Moody’s sobe rating. Tira dívida de Portugal de “lixo”

A dívida pública está a descer de forma sustentável e a economia parece mais resiliente, considera a Moody's. Rating de Portugal sobe um nível e dívida já não é considerada "especulativa".

A Moody’s melhorou a notação da dívida de Portugal em um nível para “Baa3”, retirando-a finalmente do nível considerado “investimento especulativo”, sendo a última das grandes agências de rating a fazê-lo.

São apontadas sobretudo duas razões para esta melhoria que já era amplamente esperada quer pelo Governo quer pelos analistas. Por um lado, a dívida pública encontrou uma “sustentável (embora gradual) tendência de descida, com riscos limitados de reversão”. Por outro, há um “crescimento abrangente da economia de Portugal e uma melhoria estrutural da posição externa”, fatores que “aumentaram a resiliência” económica do país, explica a agência.

Em relação à dívida pública, que atingiu 124,8% do Produto Interno Bruto em 2017, a Moody’s estima que venha a ceder para os 116% do PIB em 2021, “16 pontos percentuais abaixo do valor de 2016”, faz notar a agência. “Isto é cerca de quatro pontos percentuais abaixo das estimativas que a Moody’s tinha quando há um ano melhorou o outlook para positivo”, sublinha ainda.

A agência diz que a trajetória de descida da dívida pública continua “relativamente robusta face a eventuais choques negativos”, capaz de resistir a “uma modesta subida das taxas de juro”, isto apesar das perspetivas mais conservadores da Moody’s em relação àquilo que são as previsões do Governo — inscreveu uma meta de 107,2% do PIB para 2021 no Programa de Estabilidade apresentado em abril.

Destaca ainda os “progressos feitos na reestruturação de alguns dos bancos mais frágeis” que “reduziram materialmente os riscos orçamentais que o setor bancário colocava”. Os analistas dizem mesmo que o uso do mecanismo de capital contingente, que prevê injeções de capital pelo Fundo de Resolução no Novo Banco, “não deverá alterar materialmente a trajetória da dívida”.

Em relação ao segundo fator que pesou na decisão, a “resiliência da economia”, a Moody’s aponta para o crescimento amplo da atividade económica.
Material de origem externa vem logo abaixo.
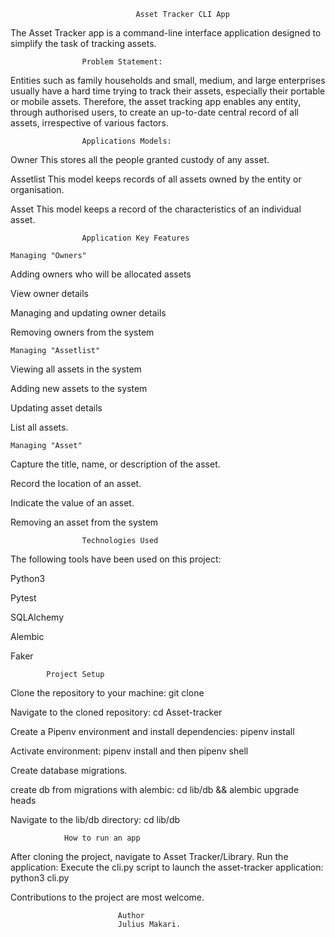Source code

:                                 Asset Tracker CLI App

The Asset Tracker app is a command-line interface application designed to simplify the task of tracking assets.



                    Problem Statement:

Entities such as family households and small, medium, and large enterprises usually have a hard time trying to track their assets, especially their portable or mobile assets. Therefore, the asset tracking app enables any entity, through authorised users, to create an up-to-date central record of all assets, irrespective of various factors.



                    Applications Models:

Owner
This stores all the people granted custody of any asset.

Assetlist
This model keeps records of all assets owned by the entity or organisation.

Asset
This model keeps a record of the characteristics of an individual asset.



                    Application Key Features

    Managing "Owners"

Adding owners who will be allocated assets

View owner details

Managing and updating owner details

Removing owners from the system


    Managing "Assetlist"

Viewing all assets in the system

Adding new assets to the system

Updating asset details

List all assets.


    Managing "Asset"

Capture the title, name, or description of the asset.

Record the location of an asset.

Indicate the value of an asset.

Removing an asset from the system



                    Technologies Used

The following tools have been used on this project:

Python3

Pytest

SQLAlchemy

Alembic

Faker



            Project Setup

Clone the repository to your machine: git clone <repository-url>

Navigate to the cloned repository: cd Asset-tracker

Create a Pipenv environment and install dependencies: pipenv install

Activate environment: pipenv install and then pipenv shell

Create database migrations.

create db from migrations with alembic: cd lib/db && alembic upgrade heads

Navigate to the lib/db directory: cd lib/db



                How to run an app
After cloning the project, navigate to Asset Tracker/Library.
Run the application: Execute the cli.py script to launch the asset-tracker application: python3 cli.py



Contributions to the project are most welcome.



                            Author
                            Julius Makari.

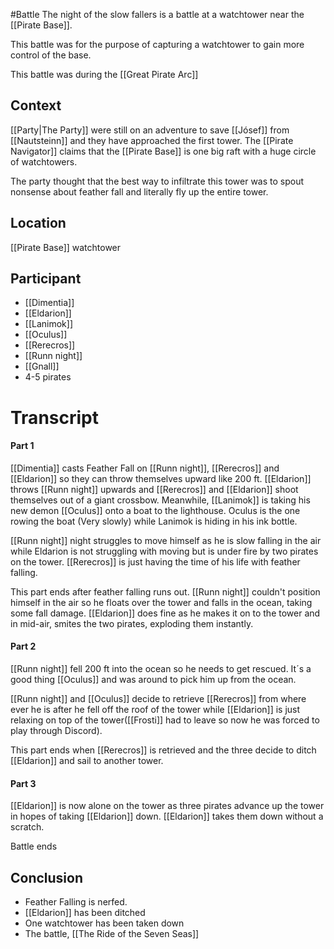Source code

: #Battle 
The night of the slow fallers is a battle at a watchtower near the [[Pirate Base]].

This battle was for the purpose of capturing a watchtower to gain more control of the base.

This battle was during the [[Great Pirate Arc]]

## Context
[[Party|The Party]] were still on an adventure to save [[Jósef]] from [[Nautsteinn]] and they have approached the first tower. The [[Pirate Navigator]] claims that the [[Pirate Base]] is one big raft with a huge circle of watchtowers.

The party thought that the best way to infiltrate this tower was to spout nonsense about feather fall and literally fly up the entire tower.

## Location
[[Pirate Base]] watchtower


## Participant
- [[Dimentia]]
- [[Eldarion]]
- [[Lanimok]]
- [[Oculus]]
- [[Rerecros]]
- [[Runn night]]
- [[Gnall]]
- 4-5 pirates

# Transcript
#### Part 1
[[Dimentia]] casts Feather Fall on [[Runn night]], [[Rerecros]] and [[Eldarion]] so they can throw themselves upward like 200 ft. 
[[Eldarion]] throws [[Runn night]] upwards and [[Rerecros]] and [[Eldarion]] shoot themselves out of a giant crossbow.
Meanwhile, [[Lanimok]] is taking his new demon [[Oculus]] onto a boat to the lighthouse.
Oculus is the one rowing the boat (Very slowly) while Lanimok is hiding in his ink bottle.

[[Runn night]] night struggles to move himself as he is slow falling in the air while Eldarion is not struggling with moving but is under fire by two pirates on the tower.
[[Rerecros]] is just having the time of his life with feather falling.

This part ends after feather falling runs out. [[Runn night]] couldn't position himself in the air so he floats over the tower and falls in the ocean, taking some fall damage. [[Eldarion]] does fine as he makes it on to the tower and in mid-air, smites the two pirates, exploding them instantly.

#### Part 2
[[Runn night]] fell 200 ft into the ocean so he needs to get rescued. It´s a good thing [[Oculus]] and was around to pick him up from the ocean.


[[Runn night]] and [[Oculus]] decide to retrieve [[Rerecros]] from where ever he is after he fell off the roof of the tower while [[Eldarion]] is just relaxing on top of the tower([[Frosti]] had to leave so now he was forced to play through Discord).

This part ends when [[Rerecros]] is retrieved and the three decide to ditch [[Eldarion]] and sail to another tower.

#### Part 3
[[Eldarion]] is now alone on the tower as three pirates advance up the tower in hopes of taking [[Eldarion]] down. [[Eldarion]] takes them down without a scratch.

Battle ends

## Conclusion
- Feather Falling is nerfed.
- [[Eldarion]] has been ditched
- One watchtower has been taken down
- The battle, [[The Ride of the Seven Seas]]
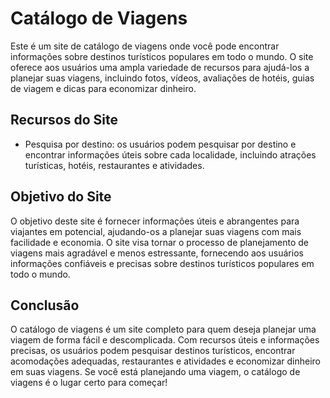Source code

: 

# Catálogo de Viagens

Este é um site de catálogo de viagens onde você pode encontrar informações sobre destinos turísticos populares em todo o mundo. O site oferece aos usuários uma ampla variedade de recursos para ajudá-los a planejar suas viagens, incluindo fotos, vídeos, avaliações de hotéis, guias de viagem e dicas para economizar dinheiro.

## Recursos do Site


- Pesquisa por destino: os usuários podem pesquisar por destino e encontrar informações úteis sobre cada localidade, incluindo atrações turísticas, hotéis, restaurantes e atividades.

## Objetivo do Site

O objetivo deste site é fornecer informações úteis e abrangentes para viajantes em potencial, ajudando-os a planejar suas viagens com mais facilidade e economia. O site visa tornar o processo de planejamento de viagens mais agradável e menos estressante, fornecendo aos usuários informações confiáveis e precisas sobre destinos turísticos populares em todo o mundo.

## Conclusão

O catálogo de viagens é um site completo para quem deseja planejar uma viagem de forma fácil e descomplicada. Com recursos úteis e informações precisas, os usuários podem pesquisar destinos turísticos, encontrar acomodações adequadas, restaurantes e atividades e economizar dinheiro em suas viagens. Se você está planejando uma viagem, o catálogo de viagens é o lugar certo para começar!

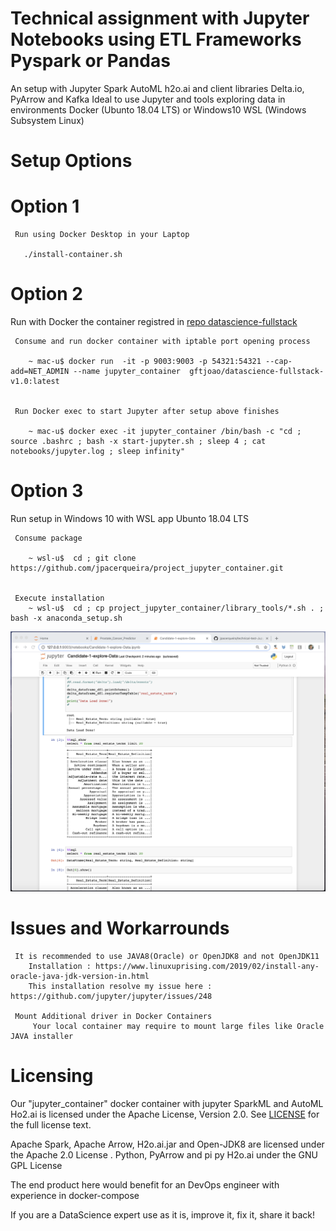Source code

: #  Technical assignment with Jupyter Notebooks using ETL Frameworks Pyspark or Pandas 

   An setup with Jupyter Spark AutoML h2o.ai and client libraries Delta.io, PyArrow and Kafka
   Ideal to use Jupyter and tools exploring data in environments
   Docker (Ubunto 18.04 LTS) or Windows10 WSL (Windows Subsystem Linux)


   Setup Options
=========

   Option 1
===
     Run using Docker Desktop in your Laptop

       ./install-container.sh



   Option 2
=== 
   Run with Docker the container registred in [repo datascience-fullstack](https://hub.docker.com/r/gftjoao/datascience-fullstack-v1.0)
        

     Consume and run docker container with iptable port opening process

        ~ mac-u$ docker run  -it -p 9003:9003 -p 54321:54321 --cap-add=NET_ADMIN --name jupyter_container  gftjoao/datascience-fullstack-v1.0:latest

        
     Run Docker exec to start Jupyter after setup above finishes

        ~ mac-u$ docker exec -it jupyter_container /bin/bash -c "cd ; source .bashrc ; bash -x start-jupyter.sh ; sleep 4 ; cat notebooks/jupyter.log ; sleep infinity" 


   Option 3
===
   Run setup in Windows 10 with WSL app Ubunto 18.04 LTS 


     Consume package 

        ~ wsl-u$  cd ; git clone https://github.com/jpacerqueira/project_jupyter_container.git


     Execute installation
        ~ wsl-u$  cd ; cp project_jupyter_container/library_tools/*.sh . ; bash -x anaconda_setup.sh


   ![jupyter_container - container - Jupyter Notebooks Test1 - Explore Data](images/Display-Explore-Test1-Data.png)

   Issues and Workarrounds 
=========

     It is recommended to use JAVA8(Oracle) or OpenJDK8 and not OpenJDK11
        Installation : https://www.linuxuprising.com/2019/02/install-any-oracle-java-jdk-version-in.html
        This installation resolve my issue here : https://github.com/jupyter/jupyter/issues/248    
    
     Mount Additional driver in Docker Containers
         Your local container may require to mount large files like Oracle JAVA installer


   Licensing
=========
  Our "jupyter_container" docker container with jupyter SparkML and AutoML Ho2.ai is licensed under the Apache License, Version 2.0. See
  [LICENSE](https://github.com/jpacerqueira/Jupyter_Spark_H2O_Kafka_Client_Setup/blob/master/README.md) for the full license text.
 
  Apache Spark, Apache Arrow, H2o.ai.jar and Open-JDK8 are licensed under the Apache 2.0 License . Python, PyArrow and pi py H2o.ai under the GNU GPL License
           
  The end product here would benefit for an DevOps engineer with experience in docker-compose    
    
  If you are a DataScience expert use as it is, improve it, fix it, share it back!

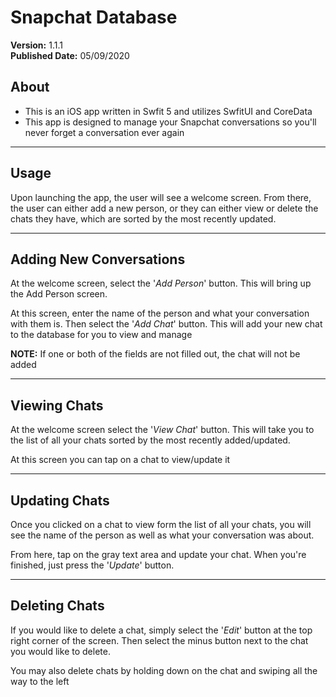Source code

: # Snapchat Database
**Version:** 1.1.1 <br />
**Published Date:** 05/09/2020

About
---------
- This is an iOS app written in Swfit 5 and utilizes SwfitUI and CoreData
- This app is designed to manage your Snapchat conversations so you'll never
forget a conversation ever again
-------

Usage
--------
Upon launching the app, the user will see a welcome screen. From there,
the user can either add a new person, or they can either view or delete the chats they
have, which are sorted by the most recently updated.

-----
Adding New Conversations
-----
At the welcome screen, select the '*Add Person*' button. This will bring up the Add Person screen.

At this screen, enter the name of the person and what your conversation with them is.
Then select the '*Add Chat*' button. This will add your new chat to the database for you to view and 
manage

**NOTE:** If one or both of the fields are not filled out, the chat will not be added

----------

Viewing Chats
------
At the welcome screen select the '*View Chat*' button. This will take you to the list of all your
chats sorted by the most recently added/updated.

At this screen you can tap on a chat to view/update it

-------
Updating Chats
-----
Once you clicked on a chat to view form the list of all your chats, you will see the name of the 
person as well as what your conversation was about. 

From here, tap on the gray text area and update your chat. When you're finished, just press the 
'*Update*' button.

-----
Deleting Chats
-----
If you would like to delete a chat, simply select the '*Edit*' button at the top right corner of the
screen. Then select the minus button next to the chat you would like to delete.

You may also delete chats by holding down on the chat and swiping all the way to the left
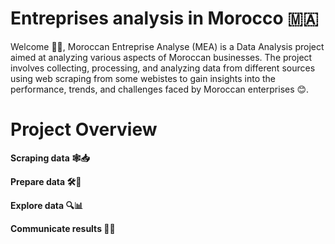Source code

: # Entreprises analysis in Morocco 🇲🇦

Welcome 👋🏼, Moroccan Entreprise Analyse (MEA) is a Data Analysis project aimed at analyzing various aspects of Moroccan businesses. The project involves collecting, processing, and analyzing data from different sources using web scraping from some webistes to gain insights into the performance, trends, and challenges faced by Moroccan enterprises 😊.


# Project Overview

**Scraping data 🕸️📥**

**Prepare data 🛠️📂**

**Explore data 🔍📊**

**Communicate results 📢📄**
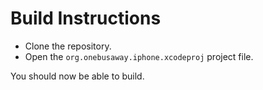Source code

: # Build Instructions

* Clone the repository.
* Open the `org.onebusaway.iphone.xcodeproj` project file.

You should now be able to build.
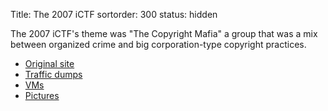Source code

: Title: The 2007 iCTF
sortorder: 300
status: hidden

The 2007 iCTF's theme was "The Copyright Mafia" a group that was a mix
between organized crime and big corporation-type copyright practices.

* [Original site](/archive/2007/site)
* [Traffic dumps](/archive/2007/dumps)
* [VMs](/archive/2007/vms)
* [Pictures](/archive/2007/pictures)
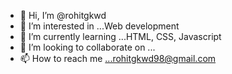 - 👋 Hi, I’m @rohitgkwd
- 👀 I’m interested in ...Web development
- 🌱 I’m currently learning ...HTML, CSS, Javascript
- 💞️ I’m looking to collaborate on ...
- 📫 How to reach me ...rohitgkwd98@gmail.com

<!---
rohitgkwd/rohitgkwd is a ✨ special ✨ repository because its `README.md` (this file) appears on your GitHub profile.
You can click the Preview link to take a look at your changes.
--->
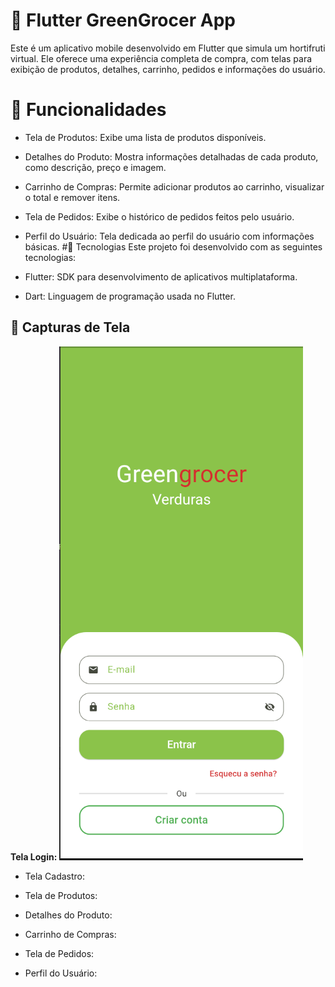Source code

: # 🛒 Flutter GreenGrocer App
Este é um aplicativo mobile desenvolvido em Flutter que simula um hortifruti virtual. Ele oferece uma experiência completa de compra, com telas para exibição de produtos, detalhes, carrinho, pedidos e informações do usuário.
# 📱 Funcionalidades
* Tela de Produtos: Exibe uma lista de produtos disponíveis.
* Detalhes do Produto: Mostra informações detalhadas de cada produto, como descrição, preço e imagem.
* Carrinho de Compras: Permite adicionar produtos ao carrinho, visualizar o total e remover itens.
* Tela de Pedidos: Exibe o histórico de pedidos feitos pelo usuário.
* Perfil do Usuário: Tela dedicada ao perfil do usuário com informações básicas.
#🚀 Tecnologias
Este projeto foi desenvolvido com as seguintes tecnologias:

* Flutter: SDK para desenvolvimento de aplicativos multiplataforma.
* Dart: Linguagem de programação usada no Flutter.

## 📸 Capturas de Tela
**Tela Login:**
![Tela de Login](./assets/tela_login.png)

* Tela Cadastro:



* Tela de Produtos:


* Detalhes do Produto:


* Carrinho de Compras:


* Tela de Pedidos:


* Perfil do Usuário:
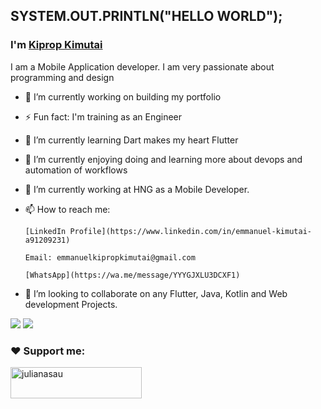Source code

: ## SYSTEM.OUT.PRINTLN("HELLO WORLD");
### I'm [Kiprop Kimutai](https://github.com/STARKthegreat)
 
  I am a Mobile Application developer. I am very passionate about programming and design
  - 🔭 I’m currently working on building my portfolio
  - ⚡ Fun fact: I'm training as an Engineer
  - 🌱 I’m currently learning Dart makes my heart Flutter 
  - 🌱 I’m currently enjoying doing and learning more about devops and automation of workflows
  - 🔭 I’m currently working at HNG as a Mobile Developer. 
  - 📫 How to reach me:  

        [LinkedIn Profile](https://www.linkedin.com/in/emmanuel-kimutai-a91209231)

        Email: emmanuelkipropkimutai@gmail.com

        [WhatsApp](https://wa.me/message/YYYGJXLU3DCXF1)

  - 👯 I’m looking to collaborate on any Flutter, Java, Kotlin and Web development Projects. 



<img src="https://github-readme-stats.vercel.app/api?username=STARKthegreat&&show_icons=true&title_color=ffffff&icon_color=bb2acf&text_color=daf7dc&bg_color=151515" />

<img src="http://github-readme-streak-stats.herokuapp.com?user=STARKthegreat&hide_border=true&theme=black-ice&background=3D3D3D&stroke=00E6FE" />

<h3 align="left">❤ Support me:</h3>
<p><a href="https://www.buymeacoffee.com"> <img align="left" src="https://cdn.buymeacoffee.com/buttons/v2/default-yellow.png" height="50" width="210" alt="julianasau" /></a></p><br><br>

  

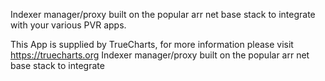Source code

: Indexer manager/proxy built on the popular arr net base stack to integrate with your various PVR apps.

This App is supplied by TrueCharts, for more information please visit https://truecharts.org
Indexer manager/proxy built on the popular arr net base stack to integrate
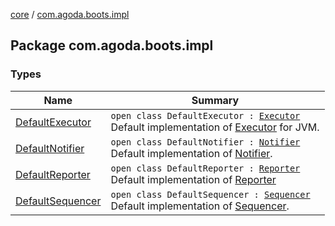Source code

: [core](../index.md) / [com.agoda.boots.impl](./index.md)

## Package com.agoda.boots.impl

### Types

| Name | Summary |
|---|---|
| [DefaultExecutor](-default-executor/index.md) | `open class DefaultExecutor : `[`Executor`](../com.agoda.boots/-executor/index.md)<br>Default implementation of [Executor](../com.agoda.boots/-executor/index.md) for JVM. |
| [DefaultNotifier](-default-notifier/index.md) | `open class DefaultNotifier : `[`Notifier`](../com.agoda.boots/-notifier/index.md)<br>Default implementation of [Notifier](../com.agoda.boots/-notifier/index.md). |
| [DefaultReporter](-default-reporter/index.md) | `open class DefaultReporter : `[`Reporter`](../com.agoda.boots/-reporter/index.md)<br>Default implementation of [Reporter](../com.agoda.boots/-reporter/index.md) |
| [DefaultSequencer](-default-sequencer/index.md) | `open class DefaultSequencer : `[`Sequencer`](../com.agoda.boots/-sequencer/index.md)<br>Default implementation of [Sequencer](../com.agoda.boots/-sequencer/index.md). |

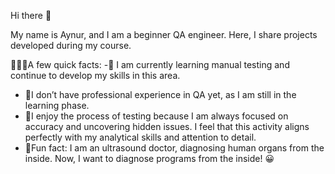 Hi there 👋

My name is Aynur, and I am a beginner QA engineer. Here, I share projects developed during my course.

👩🏻‍💻A few quick facts:
-📖 I am currently learning manual testing and continue to develop my skills in this area.
- 📖I don’t have professional experience in QA yet, as I am still in the learning phase.
- 📖I enjoy the process of testing because I am always focused on accuracy and uncovering hidden issues. I feel that this activity aligns perfectly with my analytical skills and attention to detail.
- 📖Fun fact: I am an ultrasound doctor, diagnosing human organs from the inside. Now, I want to diagnose programs from the inside! 😀
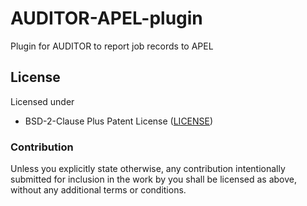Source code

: # AUDITOR-APEL-plugin

Plugin for AUDITOR to report job records to APEL

## License

Licensed under

 - BSD-2-Clause Plus Patent License ([LICENSE](https://github.com/ALU-Schumacher/AUDITOR-APEL-plugin/blob/main/LICENSE))

### Contribution

Unless you explicitly state otherwise, any contribution intentionally submitted for inclusion in the work by you shall be licensed as above, without any additional terms or conditions.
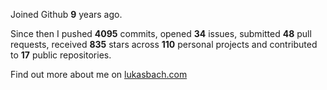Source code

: Joined Github **9** years ago.

Since then I pushed **4095** commits, opened **34** issues, submitted **48** pull requests, received **835** stars across **110** personal projects and contributed to **17** public repositories.

Find out more about me on [lukasbach.com](https://lukasbach.com)
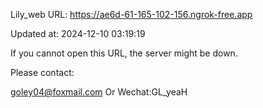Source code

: Lily_web URL: https://ae6d-61-165-102-156.ngrok-free.app

Updated at: 2024-12-10 03:19:19

If you cannot open this URL, the server might be down.

Please contact: 

goley04@foxmail.com Or Wechat:GL_yeaH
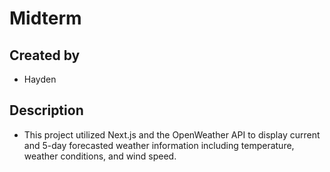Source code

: # Midterm

## Created by

- Hayden

## Description

- This project utilized Next.js and the OpenWeather API to display current and 5-day forecasted weather information including temperature, weather conditions, and wind speed.
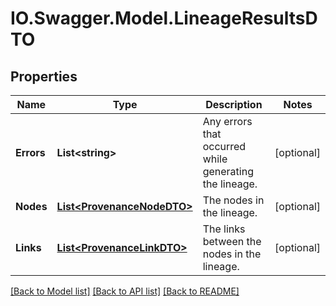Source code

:# IO.Swagger.Model.LineageResultsDTO
## Properties

Name | Type | Description | Notes
------------ | ------------- | ------------- | -------------
**Errors** | **List&lt;string&gt;** | Any errors that occurred while generating the lineage. | [optional] 
**Nodes** | [**List&lt;ProvenanceNodeDTO&gt;**](ProvenanceNodeDTO.md) | The nodes in the lineage. | [optional] 
**Links** | [**List&lt;ProvenanceLinkDTO&gt;**](ProvenanceLinkDTO.md) | The links between the nodes in the lineage. | [optional] 

[[Back to Model list]](../README.md#documentation-for-models) [[Back to API list]](../README.md#documentation-for-api-endpoints) [[Back to README]](../README.md)

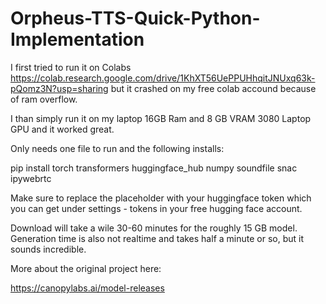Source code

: # Orpheus-TTS-Quick-Python-Implementation
I first tried to run it on Colabs https://colab.research.google.com/drive/1KhXT56UePPUHhqitJNUxq63k-pQomz3N?usp=sharing but it crashed on my free colab accound because of ram overflow.

I than simply run it on my laptop 16GB Ram and 8 GB VRAM 3080 Laptop GPU and it worked great.

Only needs one file to run and the following installs:

pip install torch transformers huggingface_hub numpy soundfile snac ipywebrtc


Make sure to replace the placeholder with your huggingface token which you can get under settings - tokens in your free hugging face account.

Download will take a wile 30-60 minutes for the roughly 15 GB model.
Generation time is also not realtime and takes half a minute or so, but it sounds incredible.



More about the original project here:

https://canopylabs.ai/model-releases
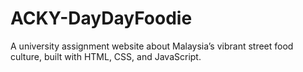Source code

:# ACKY-DayDayFoodie
A university assignment website about Malaysia’s vibrant street food culture, built with HTML, CSS, and JavaScript.
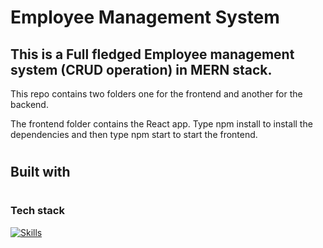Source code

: <h1>Employee Management System</h1>

<h2>This is a Full fledged Employee management system (CRUD operation) in MERN stack.</h2>

This repo contains two folders one for the frontend and another for the backend. </br>

The frontend folder contains the React app. Type npm install to install the dependencies and then type npm start to start the frontend.

# <h2> Built with</h2>
# <h3>Tech stack</h3>
[![Skills](https://skills.thijs.gg/icons?i=js,html,css,react,nodejs,express)](https://skills.thijs.gg)
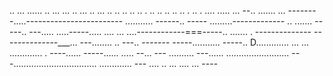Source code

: .. ... ...... .. ... ... .. ... .. ... .. .. .. .. .. . .. .. .. .. .. . .. . .... 
..... ...
--.. .......
... --------.....------------------------
........... ------.. -----
.........-------------
.. ....... -----.. 
---..... .....-----..... ....
... ....------------===-----.. ....... . --------------
--------------___... ---........ .. ---.. -------
-----........... -----.. D............. 
... ... ............. . ----...... -----...... ..... --... ---
.......... ---...... 
......................... 
---................................. 
............. ---
.... 
.. 
... ....    ... ----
Desde a melhoria das contas externas, ao boom do turismo, à confiança das das empresa e à recuperação do mercado de trabalho, tudo são boas notícias para a agência, que aponta para ritmos de expansão do PIB na ordem dos 1,9% este ano e no próximo.

A Moody’s não deixa, ainda assim, de anotar os riscos que continuam a persistir. Por exemplo, mesmo que a dívida pública recue para os níveis expectáveis, Portugal vai continuar bastante endividado nos próximos anos.

Esta é uma das razões que leva a agência a colocar o outlook (perspetivas de evolução) do rating “estável”. Outra razão: o Governo vai ter mais dificuldades em obter excedentes primários (saldo orçamental antes do pagamento dos juros da dívida) devido à pressão colocada pelo aumento dos salários públicos e pela recuperação do investimento público.

A Moody’s deixa ainda um alerta em relação às eleições do próximo ano, avisando que pode voltar a baixar o rating da dívida se “houver indicações de que o compromisso do governo relação à consolidação orçamental e à redução de dívida vai diminuir” ou se deixar de haver “o apoio político necessário para políticas orçamentais prudentes”. “Isto colocaria em risco a sustentabilidade da descida da dívida pública”, assinala.

Elenca ainda outros fatores que podem levar a que Portugal volte ao nível “lixo”, como um crescimento económico mais fraco do que o esperado, a necessidade de mais capital para apoiar o setor da banca ou a reversão da anteriores reformas, incluindo a reforma das pensões e do mercado de trabalho.